幸せとは違う、夢というのでもなく、楽観でもなく、
希望としかいいようのないものと締めくくってある。


本を読み終えたとき、
私は優しさを忘れていたことに気がついた。
あるような顔をして
希望を見いだせることをわすれていた。
改めて、突きつけられて
自分の辛さに負けそうになっていたことを悟った。


折しも
大切にし過ぎて
しまいこんであった娘から私への手紙をみつけたところだった。


5年前の私の誕生日に
娘とケンカした後だったと記憶しているが
ノートの切れ端になぐりつけるように書かれていた。

『オカン、お誕生日おめでとう
なんだか不思議だね
きっと年をとっているのに多分、私の中で
オカンはずっと変わっていなくて
私も変わっていなくて。
いくつになっても、オカンとオトンはいなくならないと思っている。
私はオカンを尊敬していて、オカンみたいになりたくて
オカンはなんだかんだで幸せで
そんなオカンをみてる私も幸せで。
私がオトンとオカンの子供で良かったと思ってる。
今まで色々あって、きっと私は成長してるんだけど
まだまだ大人になっていない部分なんて沢山あって、
だから、今までありがとう。
オカンはずっとずっと元気で
私に心配かける事がないように。
ずっと私のオカンで居てもらわなきゃ困ります』



君と同じだよ。

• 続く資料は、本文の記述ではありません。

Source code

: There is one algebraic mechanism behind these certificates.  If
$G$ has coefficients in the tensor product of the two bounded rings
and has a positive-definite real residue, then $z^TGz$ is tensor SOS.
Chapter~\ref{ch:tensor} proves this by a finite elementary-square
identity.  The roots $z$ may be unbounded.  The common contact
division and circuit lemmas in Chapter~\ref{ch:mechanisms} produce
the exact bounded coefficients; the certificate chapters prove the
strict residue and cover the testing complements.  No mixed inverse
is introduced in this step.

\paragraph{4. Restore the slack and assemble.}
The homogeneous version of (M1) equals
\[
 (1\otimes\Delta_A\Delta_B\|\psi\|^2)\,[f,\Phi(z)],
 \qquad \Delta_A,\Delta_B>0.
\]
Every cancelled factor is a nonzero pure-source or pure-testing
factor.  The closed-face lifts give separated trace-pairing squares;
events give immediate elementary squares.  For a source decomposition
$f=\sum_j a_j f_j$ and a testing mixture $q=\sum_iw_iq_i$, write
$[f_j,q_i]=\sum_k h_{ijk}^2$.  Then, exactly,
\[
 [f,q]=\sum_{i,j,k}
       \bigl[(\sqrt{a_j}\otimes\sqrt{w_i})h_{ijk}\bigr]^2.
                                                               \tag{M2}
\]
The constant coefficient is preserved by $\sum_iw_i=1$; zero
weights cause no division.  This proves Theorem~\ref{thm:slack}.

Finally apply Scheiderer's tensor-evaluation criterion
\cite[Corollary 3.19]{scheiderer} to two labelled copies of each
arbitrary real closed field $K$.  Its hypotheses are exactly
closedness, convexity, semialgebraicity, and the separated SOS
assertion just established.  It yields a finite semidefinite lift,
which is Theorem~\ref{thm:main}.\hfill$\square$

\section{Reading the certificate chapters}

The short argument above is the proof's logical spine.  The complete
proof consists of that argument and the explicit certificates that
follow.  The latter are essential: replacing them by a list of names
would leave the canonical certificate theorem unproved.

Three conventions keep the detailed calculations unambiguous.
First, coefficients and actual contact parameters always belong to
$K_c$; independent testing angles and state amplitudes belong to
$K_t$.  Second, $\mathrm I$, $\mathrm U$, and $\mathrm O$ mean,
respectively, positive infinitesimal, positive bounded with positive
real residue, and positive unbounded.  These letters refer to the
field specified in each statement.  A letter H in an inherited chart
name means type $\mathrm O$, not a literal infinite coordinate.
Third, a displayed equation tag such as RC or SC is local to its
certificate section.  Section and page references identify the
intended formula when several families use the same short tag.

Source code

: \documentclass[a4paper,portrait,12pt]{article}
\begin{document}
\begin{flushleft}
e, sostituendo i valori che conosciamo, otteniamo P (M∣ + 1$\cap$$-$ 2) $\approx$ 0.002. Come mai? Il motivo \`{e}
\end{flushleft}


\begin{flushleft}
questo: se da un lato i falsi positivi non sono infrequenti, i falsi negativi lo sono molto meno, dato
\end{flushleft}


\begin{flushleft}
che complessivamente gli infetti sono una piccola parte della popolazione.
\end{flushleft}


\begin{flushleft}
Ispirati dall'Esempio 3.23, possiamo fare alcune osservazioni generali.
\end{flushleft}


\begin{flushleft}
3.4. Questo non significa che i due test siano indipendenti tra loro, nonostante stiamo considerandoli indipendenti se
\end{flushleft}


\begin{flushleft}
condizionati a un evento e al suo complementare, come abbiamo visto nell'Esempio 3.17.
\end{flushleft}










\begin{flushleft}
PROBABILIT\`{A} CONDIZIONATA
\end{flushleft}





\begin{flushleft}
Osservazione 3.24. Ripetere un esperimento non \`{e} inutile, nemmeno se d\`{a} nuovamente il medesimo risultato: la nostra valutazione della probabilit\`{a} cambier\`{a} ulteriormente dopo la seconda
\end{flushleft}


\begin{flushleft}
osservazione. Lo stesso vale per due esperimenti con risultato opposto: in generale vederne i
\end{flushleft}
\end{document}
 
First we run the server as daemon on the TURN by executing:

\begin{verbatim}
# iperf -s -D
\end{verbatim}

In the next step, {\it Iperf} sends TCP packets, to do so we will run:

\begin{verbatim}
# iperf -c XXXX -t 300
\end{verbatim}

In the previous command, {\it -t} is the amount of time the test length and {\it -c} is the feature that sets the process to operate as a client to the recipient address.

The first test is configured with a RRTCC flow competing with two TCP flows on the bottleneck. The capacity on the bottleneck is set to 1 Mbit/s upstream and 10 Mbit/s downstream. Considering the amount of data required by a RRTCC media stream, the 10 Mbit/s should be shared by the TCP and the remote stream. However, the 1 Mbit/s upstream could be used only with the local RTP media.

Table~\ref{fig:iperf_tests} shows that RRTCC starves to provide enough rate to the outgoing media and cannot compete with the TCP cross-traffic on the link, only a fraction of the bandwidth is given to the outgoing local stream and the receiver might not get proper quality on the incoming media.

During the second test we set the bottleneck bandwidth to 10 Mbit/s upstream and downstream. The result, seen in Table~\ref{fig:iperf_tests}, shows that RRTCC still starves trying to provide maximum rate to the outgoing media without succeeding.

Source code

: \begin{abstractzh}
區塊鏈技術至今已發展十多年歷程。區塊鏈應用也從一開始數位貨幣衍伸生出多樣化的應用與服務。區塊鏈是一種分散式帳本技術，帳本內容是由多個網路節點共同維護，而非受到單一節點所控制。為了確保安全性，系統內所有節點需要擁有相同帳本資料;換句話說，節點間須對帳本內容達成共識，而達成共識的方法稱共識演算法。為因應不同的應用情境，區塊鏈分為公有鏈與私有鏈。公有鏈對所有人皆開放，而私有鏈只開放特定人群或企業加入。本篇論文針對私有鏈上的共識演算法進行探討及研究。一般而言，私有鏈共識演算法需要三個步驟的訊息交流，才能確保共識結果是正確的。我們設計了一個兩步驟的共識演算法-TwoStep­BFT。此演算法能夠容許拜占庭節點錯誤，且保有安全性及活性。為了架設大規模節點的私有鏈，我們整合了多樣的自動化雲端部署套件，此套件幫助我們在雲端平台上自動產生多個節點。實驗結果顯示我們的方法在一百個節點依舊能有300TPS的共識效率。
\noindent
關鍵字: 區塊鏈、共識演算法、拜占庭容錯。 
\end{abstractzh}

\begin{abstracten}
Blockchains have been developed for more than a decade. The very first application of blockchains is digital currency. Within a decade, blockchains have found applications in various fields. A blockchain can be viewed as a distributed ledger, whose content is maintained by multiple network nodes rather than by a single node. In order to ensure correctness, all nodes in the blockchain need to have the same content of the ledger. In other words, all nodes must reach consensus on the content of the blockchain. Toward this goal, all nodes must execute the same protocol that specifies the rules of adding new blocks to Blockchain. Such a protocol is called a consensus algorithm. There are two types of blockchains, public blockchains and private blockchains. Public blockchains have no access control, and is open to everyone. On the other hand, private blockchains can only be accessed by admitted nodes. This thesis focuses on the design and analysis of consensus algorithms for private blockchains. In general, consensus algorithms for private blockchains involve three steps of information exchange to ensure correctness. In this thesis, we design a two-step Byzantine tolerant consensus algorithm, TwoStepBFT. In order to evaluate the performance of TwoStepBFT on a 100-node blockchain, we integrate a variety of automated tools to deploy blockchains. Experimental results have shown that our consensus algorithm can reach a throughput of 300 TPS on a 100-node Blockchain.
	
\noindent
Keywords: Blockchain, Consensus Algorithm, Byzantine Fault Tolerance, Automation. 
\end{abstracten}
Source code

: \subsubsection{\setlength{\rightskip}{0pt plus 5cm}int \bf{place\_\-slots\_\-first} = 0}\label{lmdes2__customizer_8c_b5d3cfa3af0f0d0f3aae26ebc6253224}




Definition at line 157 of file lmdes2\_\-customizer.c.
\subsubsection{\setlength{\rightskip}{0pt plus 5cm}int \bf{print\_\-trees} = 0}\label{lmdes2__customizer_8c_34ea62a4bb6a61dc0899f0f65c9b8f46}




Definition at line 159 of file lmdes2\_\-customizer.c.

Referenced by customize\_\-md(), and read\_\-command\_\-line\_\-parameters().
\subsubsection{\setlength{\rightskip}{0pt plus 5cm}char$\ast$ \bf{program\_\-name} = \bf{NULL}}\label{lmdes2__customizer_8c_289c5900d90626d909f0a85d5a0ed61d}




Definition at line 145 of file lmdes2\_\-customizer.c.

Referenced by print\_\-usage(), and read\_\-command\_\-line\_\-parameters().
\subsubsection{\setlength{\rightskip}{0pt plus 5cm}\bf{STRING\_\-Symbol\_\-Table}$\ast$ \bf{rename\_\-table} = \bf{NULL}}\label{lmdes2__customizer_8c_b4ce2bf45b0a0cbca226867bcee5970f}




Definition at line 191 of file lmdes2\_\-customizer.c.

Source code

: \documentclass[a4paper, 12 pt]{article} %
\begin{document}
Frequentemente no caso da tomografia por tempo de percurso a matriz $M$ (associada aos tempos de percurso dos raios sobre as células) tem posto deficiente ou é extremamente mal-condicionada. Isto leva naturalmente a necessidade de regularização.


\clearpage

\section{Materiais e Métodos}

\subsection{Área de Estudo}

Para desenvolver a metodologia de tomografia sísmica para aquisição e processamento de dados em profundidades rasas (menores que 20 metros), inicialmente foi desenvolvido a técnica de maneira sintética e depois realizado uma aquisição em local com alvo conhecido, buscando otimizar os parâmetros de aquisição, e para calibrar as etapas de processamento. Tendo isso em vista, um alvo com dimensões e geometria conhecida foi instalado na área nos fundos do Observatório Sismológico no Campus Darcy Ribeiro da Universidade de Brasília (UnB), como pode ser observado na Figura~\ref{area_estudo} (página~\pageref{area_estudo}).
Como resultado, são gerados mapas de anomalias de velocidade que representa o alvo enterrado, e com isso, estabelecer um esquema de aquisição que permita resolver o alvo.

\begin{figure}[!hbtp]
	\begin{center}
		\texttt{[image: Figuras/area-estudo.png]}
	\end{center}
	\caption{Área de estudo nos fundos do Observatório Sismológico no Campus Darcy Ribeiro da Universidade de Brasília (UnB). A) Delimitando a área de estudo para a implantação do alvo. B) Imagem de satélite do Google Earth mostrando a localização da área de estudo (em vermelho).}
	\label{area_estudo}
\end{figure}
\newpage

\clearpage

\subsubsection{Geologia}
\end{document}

まだまだ青臭いのは私もだよ。
ただ、少し先を私は歩いているだけ。


君が私の背中を見て歩いているなら
私は立派に歩いてみせなきゃ。
娘が親を思う気持ちが同じなら
私も娘として、親として
こうして、本に助けられたように
いつか、君がこの道を通るとき、
わかりやすいようにしてあげることも私のつとめ。


君の青春が終わってから気づく
親への思いに苦しまなくていいように、、、、。


この本と娘からの手紙は
何処かいるであろう目には見えない人からの
メッセージに込められた私への
エールのような気がしてならなかった。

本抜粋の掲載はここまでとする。